This is the first time I'm using the fft function and I'm trying to plot the frequency spectrum of a simple cosine function:
f = cos(2*pi*300*t)
The sampling rate is 220500. I'm plotting one second of the function f.
Here is my attempt:
time = 1;
freq = 220500;
t = 0 : 1/freq : 1 - 1/freq;
N = length(t);
df = freq/(N*time);
F = fftshift(fft(cos(2*pi*300*t))/N);
faxis = -N/2 / time : df : (N/2-1) / time;
plot(faxis, real(F));
grid on;
xlim([-500, 500]);
Why do I get odd results when I increase the frequency to 900Hz? These odd results can be fixed by increasing the x-axis limits from, say, 500Hz to 1000Hz. Also, is this the correct approach? I noticed many other people didn't use fftshift(X) (but I think they only did a single sided spectrum analysis).
Thank you.
Here is my response as promised.
The first or your questions related to why you "get odd results when you increase the frequency to 900 Hz" is related to the Matlab's plot rescaling functionality as described by #Castilho. When you change the range of the x-axis, Matlab will try to be helpful and rescale the y-axis. If the peaks lie outside of your specified range, matlab will zoom in on the small numerical errors generated in the process. You can remedy this with the 'ylim' command if it bothers you.

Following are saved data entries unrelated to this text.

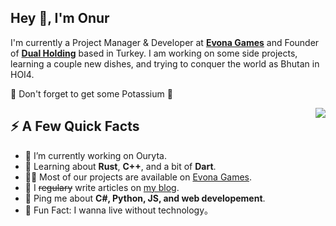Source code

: <h2>Hey 👋, I'm Onur</h2>
<p>I'm currently a Project Manager & Developer at <strong><a href="https://www.evonagames.com/">Evona Games</a></strong> and Founder of <strong><a href="https://www.dualholding.net/">Dual Holding</a></strong> based in Turkey. I am working on some side projects, learning a couple new dishes, and trying to conquer the world as Bhutan in HOI4.</p>
<p>🍌 Don't forget to get some Potassium 🍌</p>
<img align="right" src="https://media1.giphy.com/media/13HgwGsXF0aiGY/giphy.gif" />
<h2>⚡️ A Few Quick Facts</h2>
<ul>
<li>🔭 I’m currently working on Ouryta.</li>
<li>🧐 Learning about <strong>Rust</strong>, <strong>C++</strong>, and a bit of <strong>Dart</strong>.</li>
<li>👨‍💻 Most of our projects are available on <a href="https://evonagames.com">Evona Games</a>.</li>
<li>📝 I <del>regulary</del> write articles on <a href="https://blog.stanleylim.me">my blog</a>.</li>
<li>💬 Ping me about <strong>C#, Python, JS, and web developement</strong>.</li>
<li>🎉 Fun Fact: I wanna live without technology。</li>
</ul>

However, your second, more open question "is this the correct approach?" requires a deeper discussion. Allow me to tell you how I would go about making a more flexible solution to achieve your goal of plotting a cosine wave.
You begin with the following:
time = 1;
freq = 220500;
This raises an alarm in my head immediately. Looking at the rest of the post, you appear to be interested in frequencies in the sub-kHz range. If that is the case, then this sampling rate is excessive as the Nyquist limit (sr/2) for this rate is above 100 kHz. I'm guessing you meant to use the common audio sampling rate of 22050 Hz (but I could be wrong here)?
Either way, your analysis works out numerically OK in the end. However, you are not helping yourself to understand how the FFT can be used most effectively for analysis in real-world situations.
Allow me to post how I would do this. The following script does almost exactly what your script does, but opens some potential on which we can build . .
%// These are the user parameters
durT = 1;
fs = 22050;
NFFT = durT*fs;
sigFreq = 300;
%//Calculate time axis
dt = 1/fs;
tAxis = 0:dt:(durT-dt);
%//Calculate frequency axis
df = fs/NFFT;
fAxis = 0:df:(fs-df);
%//Calculate time domain signal and convert to frequency domain
x = cos( 2*pi*sigFreq*tAxis );
F = abs( fft(x, NFFT) / NFFT );
subplot(2,1,1);
plot( fAxis, 2*F )
xlim([0 2*sigFreq])
title('single sided spectrum')
subplot(2,1,2);
plot( fAxis-fs/2, fftshift(F) )
xlim([-2*sigFreq 2*sigFreq])
title('whole fft-shifted spectrum')
You calculate a time axis and calculate your number of FFT points from the length of the time axis. This is very odd. The problem with this approach, is that the frequency resolution of the fft changes as you change the duration of your input signal, because N is dependent on your "time" variable. The matlab fft command will use an FFT size that matches the size of the input signal.
In my example, I calculate the frequency axis directly from the NFFT. This is somewhat irrelevant in the context of the above example, as I set the NFFT to equal the number of samples in the signal. However, using this format helps to demystify your thinking and it becomes very important in my next example.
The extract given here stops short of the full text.